** Problem **
Filter task. Return each line of the material that holds the string "application".

** Dataset **
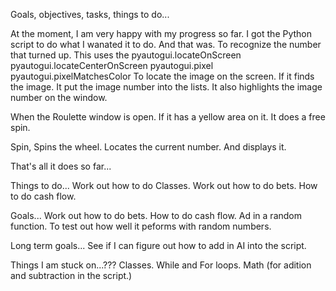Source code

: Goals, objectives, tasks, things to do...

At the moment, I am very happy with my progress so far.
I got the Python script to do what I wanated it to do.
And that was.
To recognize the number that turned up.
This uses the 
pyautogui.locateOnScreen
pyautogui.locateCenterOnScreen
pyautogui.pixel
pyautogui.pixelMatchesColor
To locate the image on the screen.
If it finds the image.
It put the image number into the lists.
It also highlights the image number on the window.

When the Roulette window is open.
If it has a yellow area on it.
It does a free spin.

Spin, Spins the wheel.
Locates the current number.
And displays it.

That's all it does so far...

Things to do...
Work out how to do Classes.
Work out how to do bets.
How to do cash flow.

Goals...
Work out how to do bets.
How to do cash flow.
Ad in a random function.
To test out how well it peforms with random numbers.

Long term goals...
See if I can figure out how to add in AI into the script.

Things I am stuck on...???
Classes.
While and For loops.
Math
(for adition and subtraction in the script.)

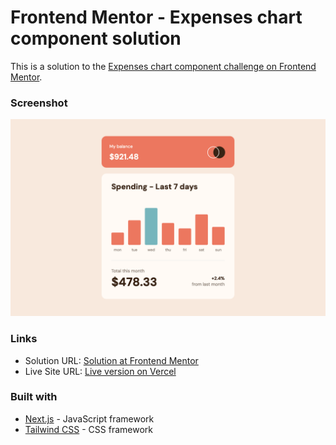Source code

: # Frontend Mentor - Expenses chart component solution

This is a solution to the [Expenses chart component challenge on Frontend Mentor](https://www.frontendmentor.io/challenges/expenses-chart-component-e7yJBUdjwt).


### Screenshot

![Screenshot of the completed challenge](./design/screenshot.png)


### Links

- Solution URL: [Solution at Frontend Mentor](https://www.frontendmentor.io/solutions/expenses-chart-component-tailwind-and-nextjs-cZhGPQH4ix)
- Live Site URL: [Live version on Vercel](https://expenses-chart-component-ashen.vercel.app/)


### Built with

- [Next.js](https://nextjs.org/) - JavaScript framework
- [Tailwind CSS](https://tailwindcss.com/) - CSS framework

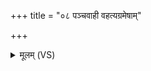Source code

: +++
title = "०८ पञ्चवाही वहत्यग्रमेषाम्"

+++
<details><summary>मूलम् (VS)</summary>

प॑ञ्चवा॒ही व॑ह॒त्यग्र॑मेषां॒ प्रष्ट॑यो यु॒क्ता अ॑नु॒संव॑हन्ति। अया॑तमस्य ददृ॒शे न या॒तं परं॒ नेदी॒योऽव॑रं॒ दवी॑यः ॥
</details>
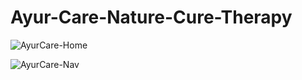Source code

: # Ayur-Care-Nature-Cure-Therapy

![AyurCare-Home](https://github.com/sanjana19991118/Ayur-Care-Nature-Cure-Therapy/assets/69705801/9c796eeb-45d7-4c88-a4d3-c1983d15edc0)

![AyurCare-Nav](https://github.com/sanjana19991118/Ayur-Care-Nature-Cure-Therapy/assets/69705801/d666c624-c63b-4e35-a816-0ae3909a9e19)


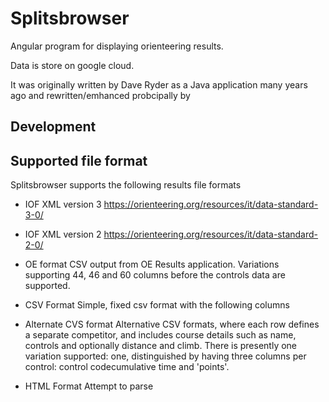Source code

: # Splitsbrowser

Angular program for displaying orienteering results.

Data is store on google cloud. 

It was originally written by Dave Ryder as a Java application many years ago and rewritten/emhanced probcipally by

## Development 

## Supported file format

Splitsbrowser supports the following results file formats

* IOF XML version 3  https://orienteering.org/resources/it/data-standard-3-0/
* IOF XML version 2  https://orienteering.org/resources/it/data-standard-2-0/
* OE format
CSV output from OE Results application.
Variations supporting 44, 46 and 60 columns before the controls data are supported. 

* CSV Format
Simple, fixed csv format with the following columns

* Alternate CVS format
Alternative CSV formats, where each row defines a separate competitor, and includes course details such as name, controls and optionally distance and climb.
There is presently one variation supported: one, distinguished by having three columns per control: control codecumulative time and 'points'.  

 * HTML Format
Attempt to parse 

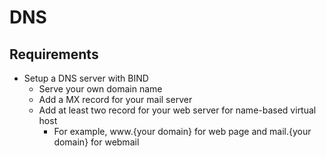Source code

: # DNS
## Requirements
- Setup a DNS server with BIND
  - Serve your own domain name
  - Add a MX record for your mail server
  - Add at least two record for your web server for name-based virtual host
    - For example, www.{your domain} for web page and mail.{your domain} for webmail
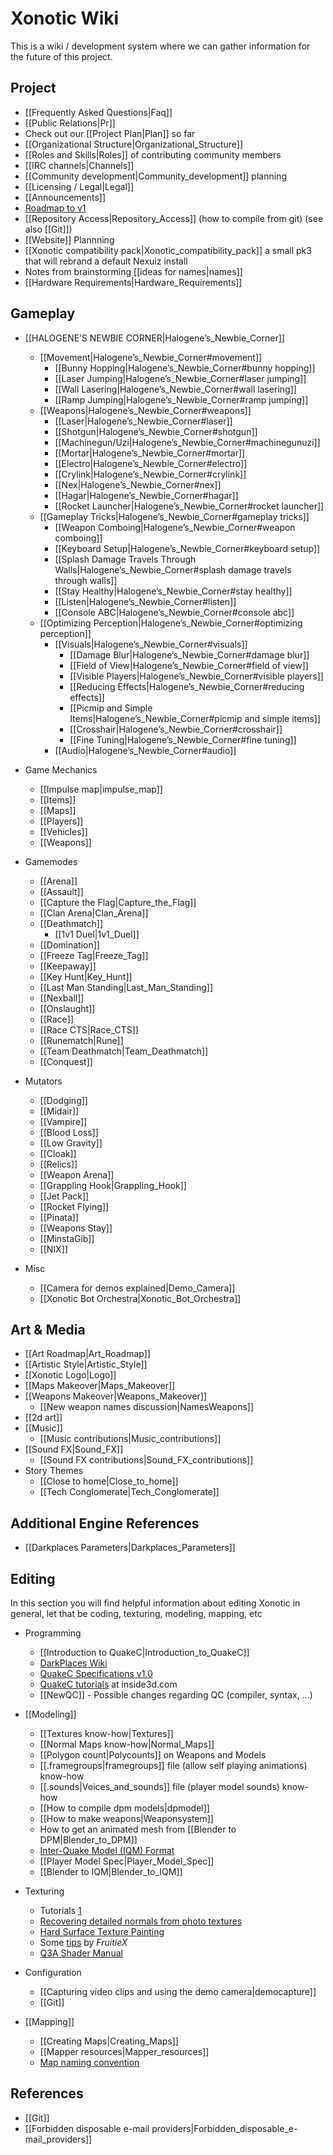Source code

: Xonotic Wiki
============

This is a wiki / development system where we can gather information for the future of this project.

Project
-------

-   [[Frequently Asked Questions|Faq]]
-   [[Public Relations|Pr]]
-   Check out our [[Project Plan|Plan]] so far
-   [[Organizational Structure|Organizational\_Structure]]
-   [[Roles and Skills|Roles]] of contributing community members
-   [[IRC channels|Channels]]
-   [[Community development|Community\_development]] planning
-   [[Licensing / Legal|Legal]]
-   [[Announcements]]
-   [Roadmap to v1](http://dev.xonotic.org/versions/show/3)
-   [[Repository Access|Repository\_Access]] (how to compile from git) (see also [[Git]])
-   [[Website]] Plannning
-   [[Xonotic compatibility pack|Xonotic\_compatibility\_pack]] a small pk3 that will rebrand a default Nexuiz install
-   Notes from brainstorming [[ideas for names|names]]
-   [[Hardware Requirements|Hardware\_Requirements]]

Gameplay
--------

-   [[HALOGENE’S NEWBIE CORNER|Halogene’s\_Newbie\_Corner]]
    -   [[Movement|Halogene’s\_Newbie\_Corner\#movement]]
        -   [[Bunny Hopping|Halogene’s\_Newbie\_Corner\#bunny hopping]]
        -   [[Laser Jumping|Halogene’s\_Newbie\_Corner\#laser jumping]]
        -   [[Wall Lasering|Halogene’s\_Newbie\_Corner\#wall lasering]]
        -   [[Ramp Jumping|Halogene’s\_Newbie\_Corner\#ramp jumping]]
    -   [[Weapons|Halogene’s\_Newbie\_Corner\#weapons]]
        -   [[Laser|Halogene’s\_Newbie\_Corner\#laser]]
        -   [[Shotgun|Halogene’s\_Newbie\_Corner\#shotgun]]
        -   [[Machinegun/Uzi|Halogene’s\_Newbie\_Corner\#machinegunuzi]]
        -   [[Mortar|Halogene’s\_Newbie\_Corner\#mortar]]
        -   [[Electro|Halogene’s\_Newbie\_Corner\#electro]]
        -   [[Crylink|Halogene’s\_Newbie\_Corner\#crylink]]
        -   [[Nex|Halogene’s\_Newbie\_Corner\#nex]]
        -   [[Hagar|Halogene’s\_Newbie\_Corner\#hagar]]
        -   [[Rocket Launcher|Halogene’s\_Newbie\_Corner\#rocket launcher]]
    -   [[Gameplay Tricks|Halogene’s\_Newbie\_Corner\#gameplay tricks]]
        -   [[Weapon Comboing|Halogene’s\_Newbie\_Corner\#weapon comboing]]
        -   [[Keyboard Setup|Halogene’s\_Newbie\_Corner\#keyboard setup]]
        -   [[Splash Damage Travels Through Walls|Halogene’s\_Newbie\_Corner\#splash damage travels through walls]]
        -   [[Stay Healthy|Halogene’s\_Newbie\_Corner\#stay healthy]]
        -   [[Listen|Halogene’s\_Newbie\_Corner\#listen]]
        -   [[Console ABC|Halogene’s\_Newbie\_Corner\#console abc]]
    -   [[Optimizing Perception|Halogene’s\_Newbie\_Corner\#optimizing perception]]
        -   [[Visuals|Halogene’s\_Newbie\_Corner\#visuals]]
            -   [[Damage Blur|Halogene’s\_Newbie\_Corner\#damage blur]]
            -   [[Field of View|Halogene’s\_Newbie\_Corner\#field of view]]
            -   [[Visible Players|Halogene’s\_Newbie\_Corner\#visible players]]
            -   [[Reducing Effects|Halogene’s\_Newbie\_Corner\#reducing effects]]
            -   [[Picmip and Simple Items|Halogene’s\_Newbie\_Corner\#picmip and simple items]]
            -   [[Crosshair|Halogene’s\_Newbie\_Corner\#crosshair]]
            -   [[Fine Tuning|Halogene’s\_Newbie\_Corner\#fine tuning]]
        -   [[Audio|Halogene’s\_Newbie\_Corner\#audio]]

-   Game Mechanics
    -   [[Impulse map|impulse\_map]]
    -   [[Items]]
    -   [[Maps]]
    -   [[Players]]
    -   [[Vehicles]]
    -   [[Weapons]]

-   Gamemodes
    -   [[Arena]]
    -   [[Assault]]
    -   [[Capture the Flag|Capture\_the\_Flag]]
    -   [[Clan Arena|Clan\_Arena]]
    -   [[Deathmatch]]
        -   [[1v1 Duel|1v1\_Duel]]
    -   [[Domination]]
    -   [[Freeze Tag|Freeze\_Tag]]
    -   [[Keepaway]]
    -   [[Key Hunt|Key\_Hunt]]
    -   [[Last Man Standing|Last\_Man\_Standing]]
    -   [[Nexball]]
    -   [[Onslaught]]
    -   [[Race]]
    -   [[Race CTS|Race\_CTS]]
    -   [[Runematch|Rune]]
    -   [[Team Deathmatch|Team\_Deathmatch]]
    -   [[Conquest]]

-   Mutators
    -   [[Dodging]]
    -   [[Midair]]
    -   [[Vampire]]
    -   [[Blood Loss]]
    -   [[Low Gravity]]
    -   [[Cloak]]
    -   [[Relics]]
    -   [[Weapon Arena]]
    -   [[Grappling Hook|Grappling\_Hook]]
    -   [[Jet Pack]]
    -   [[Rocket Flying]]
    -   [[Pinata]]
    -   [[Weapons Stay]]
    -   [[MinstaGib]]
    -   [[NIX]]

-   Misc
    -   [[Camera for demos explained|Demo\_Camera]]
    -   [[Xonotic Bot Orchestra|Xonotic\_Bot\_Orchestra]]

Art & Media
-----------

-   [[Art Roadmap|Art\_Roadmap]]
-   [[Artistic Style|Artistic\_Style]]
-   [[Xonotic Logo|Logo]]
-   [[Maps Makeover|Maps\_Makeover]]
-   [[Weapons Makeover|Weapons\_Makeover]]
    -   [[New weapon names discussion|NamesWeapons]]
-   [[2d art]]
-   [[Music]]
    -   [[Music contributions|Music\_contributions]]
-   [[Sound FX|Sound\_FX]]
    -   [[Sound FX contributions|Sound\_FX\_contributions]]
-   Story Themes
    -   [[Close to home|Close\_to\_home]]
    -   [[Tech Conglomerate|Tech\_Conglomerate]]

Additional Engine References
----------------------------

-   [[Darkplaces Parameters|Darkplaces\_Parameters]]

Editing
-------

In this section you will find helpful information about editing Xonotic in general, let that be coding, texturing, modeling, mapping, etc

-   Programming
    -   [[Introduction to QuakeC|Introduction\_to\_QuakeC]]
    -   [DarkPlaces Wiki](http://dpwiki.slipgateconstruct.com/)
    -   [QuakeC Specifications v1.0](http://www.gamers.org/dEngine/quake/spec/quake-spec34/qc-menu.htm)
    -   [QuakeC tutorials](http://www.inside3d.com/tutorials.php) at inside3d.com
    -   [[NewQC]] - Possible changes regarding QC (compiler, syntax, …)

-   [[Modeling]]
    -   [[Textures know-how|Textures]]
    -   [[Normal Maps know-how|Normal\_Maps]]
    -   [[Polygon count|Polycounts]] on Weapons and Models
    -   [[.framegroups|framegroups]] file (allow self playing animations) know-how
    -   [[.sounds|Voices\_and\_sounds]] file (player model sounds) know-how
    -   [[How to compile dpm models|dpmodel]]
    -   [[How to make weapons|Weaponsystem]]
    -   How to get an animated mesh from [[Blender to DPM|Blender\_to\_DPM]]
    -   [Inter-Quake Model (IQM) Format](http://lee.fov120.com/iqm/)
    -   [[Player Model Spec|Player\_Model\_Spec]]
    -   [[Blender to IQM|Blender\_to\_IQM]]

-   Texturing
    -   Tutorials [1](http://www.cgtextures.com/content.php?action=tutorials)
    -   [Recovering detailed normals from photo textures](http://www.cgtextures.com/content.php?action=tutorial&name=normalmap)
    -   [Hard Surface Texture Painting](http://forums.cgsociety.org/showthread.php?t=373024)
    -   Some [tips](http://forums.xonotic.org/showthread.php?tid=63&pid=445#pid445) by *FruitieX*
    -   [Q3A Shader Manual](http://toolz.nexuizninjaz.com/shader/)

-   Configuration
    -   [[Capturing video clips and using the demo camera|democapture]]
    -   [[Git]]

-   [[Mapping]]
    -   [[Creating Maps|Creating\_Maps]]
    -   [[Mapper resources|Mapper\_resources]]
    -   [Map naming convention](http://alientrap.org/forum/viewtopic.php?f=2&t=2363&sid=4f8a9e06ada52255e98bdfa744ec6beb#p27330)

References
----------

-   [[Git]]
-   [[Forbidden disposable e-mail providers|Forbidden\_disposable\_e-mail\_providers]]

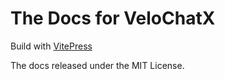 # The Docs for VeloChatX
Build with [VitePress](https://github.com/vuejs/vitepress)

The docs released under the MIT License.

** Exercise solution **
It was originally written by Dave Ryder as a Java application many years ago and rewritten/emhanced probcipally by
CSV output from OE Results application.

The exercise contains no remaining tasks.